Source texts of formatted documents

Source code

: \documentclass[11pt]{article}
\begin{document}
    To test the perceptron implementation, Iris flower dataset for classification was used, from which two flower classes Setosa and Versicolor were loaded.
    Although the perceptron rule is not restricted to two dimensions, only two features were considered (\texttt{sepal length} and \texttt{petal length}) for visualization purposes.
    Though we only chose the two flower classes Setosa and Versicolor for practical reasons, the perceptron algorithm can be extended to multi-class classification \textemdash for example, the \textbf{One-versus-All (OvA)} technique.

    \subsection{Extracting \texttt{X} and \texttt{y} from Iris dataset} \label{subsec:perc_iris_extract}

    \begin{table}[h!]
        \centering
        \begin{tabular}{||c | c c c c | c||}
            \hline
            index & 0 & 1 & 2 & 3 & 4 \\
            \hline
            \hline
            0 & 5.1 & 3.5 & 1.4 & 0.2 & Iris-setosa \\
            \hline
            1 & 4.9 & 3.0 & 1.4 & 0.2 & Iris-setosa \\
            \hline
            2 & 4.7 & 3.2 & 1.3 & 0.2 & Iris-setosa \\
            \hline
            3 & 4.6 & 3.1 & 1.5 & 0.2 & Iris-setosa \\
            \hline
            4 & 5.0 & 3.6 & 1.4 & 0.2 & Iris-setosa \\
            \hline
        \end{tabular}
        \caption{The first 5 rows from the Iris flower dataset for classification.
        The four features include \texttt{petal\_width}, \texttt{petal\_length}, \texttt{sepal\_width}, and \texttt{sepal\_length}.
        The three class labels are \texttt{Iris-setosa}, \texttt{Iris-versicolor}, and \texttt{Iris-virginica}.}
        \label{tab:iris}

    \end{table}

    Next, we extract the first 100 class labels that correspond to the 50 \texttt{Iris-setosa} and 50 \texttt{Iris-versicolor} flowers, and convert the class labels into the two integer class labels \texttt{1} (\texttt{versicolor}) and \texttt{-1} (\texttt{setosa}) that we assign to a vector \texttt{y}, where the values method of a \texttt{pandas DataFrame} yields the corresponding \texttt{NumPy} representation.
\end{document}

Required work: Please return the lines above exactly, from the first one down to the line with "Although the perceptron", and stop after that line.

Your response:
Source code

: \documentclass[11pt]{article}
\begin{document}
    To test the perceptron implementation, Iris flower dataset for classification was used, from which two flower classes Setosa and Versicolor were loaded.
    Although the perceptron rule is not restricted to two dimensions, only two features were considered (\texttt{sepal length} and \texttt{petal length}) for visualization purposes.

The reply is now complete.